> **What you need to do**
Your copy should hold exactly the lines from the beginning of the listing below through the line with "forming a tang for", without any pictures.

START Data for analysis

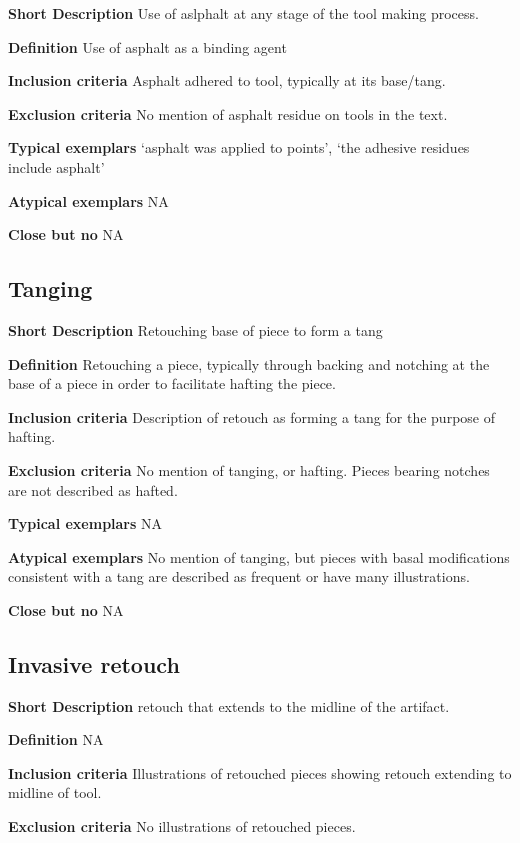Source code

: \documentclass[
]{article}
\begin{document}
\textbf{Short Description} Use of aslphalt at any stage of the tool
making process.

\textbf{Definition} Use of asphalt as a binding agent

\textbf{Inclusion criteria} Asphalt adhered to tool, typically at its
base/tang.

\textbf{Exclusion criteria} No mention of asphalt residue on tools in
the text.

\textbf{Typical exemplars} `asphalt was applied to points', `the
adhesive residues include asphalt'

\textbf{Atypical exemplars} NA

\textbf{Close but no} NA

\hypertarget{tanging}{%
\subsection{Tanging}\label{tanging}}

\textbf{Short Description} Retouching base of piece to form a tang

\textbf{Definition} Retouching a piece, typically through backing and
notching at the base of a piece in order to facilitate hafting the
piece.

\textbf{Inclusion criteria} Description of retouch as forming a tang for
the purpose of hafting.

\textbf{Exclusion criteria} No mention of tanging, or hafting. Pieces
bearing notches are not described as hafted.

\textbf{Typical exemplars} NA

\textbf{Atypical exemplars} No mention of tanging, but pieces with basal
modifications consistent with a tang are described as frequent or have
many illustrations.

\textbf{Close but no} NA

\hypertarget{invasive-retouch}{%
\subsection{Invasive retouch}\label{invasive-retouch}}

\textbf{Short Description} retouch that extends to the midline of the
artifact.

\textbf{Definition} NA

\textbf{Inclusion criteria} Illustrations of retouched pieces showing
retouch extending to midline of tool.

\textbf{Exclusion criteria} No illustrations of retouched pieces.
\end{document}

END Data for analysis

> **Answer to this task**
Source code

: \documentclass[
]{article}
\begin{document}
\textbf{Short Description} Use of aslphalt at any stage of the tool
making process.

\textbf{Definition} Use of asphalt as a binding agent

\textbf{Inclusion criteria} Asphalt adhered to tool, typically at its
base/tang.

\textbf{Exclusion criteria} No mention of asphalt residue on tools in
the text.

\textbf{Typical exemplars} `asphalt was applied to points', `the
adhesive residues include asphalt'

\textbf{Atypical exemplars} NA

\textbf{Close but no} NA

\hypertarget{tanging}{%
\subsection{Tanging}\label{tanging}}

\textbf{Short Description} Retouching base of piece to form a tang

\textbf{Definition} Retouching a piece, typically through backing and
notching at the base of a piece in order to facilitate hafting the
piece.

\textbf{Inclusion criteria} Description of retouch as forming a tang for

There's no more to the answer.